• What the exercise asks: No pictures belong in the copy. Retype exactly, and only, the stretch of lines below from the one with "This is an example" through the one with "It uses OpenCV(Open".

++++ Dataset extract

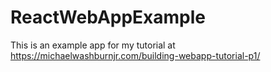 # ReactWebAppExample
This is an example app for my tutorial at https://michaelwashburnjr.com/building-webapp-tutorial-p1/
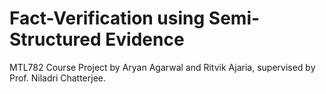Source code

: # Fact-Verification using Semi-Structured Evidence

MTL782 Course Project by Aryan Agarwal and Ritvik Ajaria, supervised by Prof. Niladri Chatterjee.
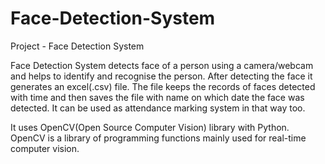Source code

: # Face-Detection-System
Project - Face Detection System

Face Detection System detects face of a person using a camera/webcam and helps to identify and recognise the person.
After detecting the face it generates an excel(.csv) file.
The file keeps the records of faces detected with time and then saves the file with name on which date the face was detected.
It can be used as attendance marking system in that way too.

It uses OpenCV(Open Source Computer Vision) library with Python.
OpenCV is a library of programming functions mainly used for real-time computer vision.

++++++++

• Output below:
This is an example app for my tutorial at https://michaelwashburnjr.com/building-webapp-tutorial-p1/
Source code

: # Fact-Verification using Semi-Structured Evidence

MTL782 Course Project by Aryan Agarwal and Ritvik Ajaria, supervised by Prof. Niladri Chatterjee.
Source code

: # Face-Detection-System
Project - Face Detection System

Face Detection System detects face of a person using a camera/webcam and helps to identify and recognise the person.
After detecting the face it generates an excel(.csv) file.
The file keeps the records of faces detected with time and then saves the file with name on which date the face was detected.
It can be used as attendance marking system in that way too.

It uses OpenCV(Open Source Computer Vision) library with Python.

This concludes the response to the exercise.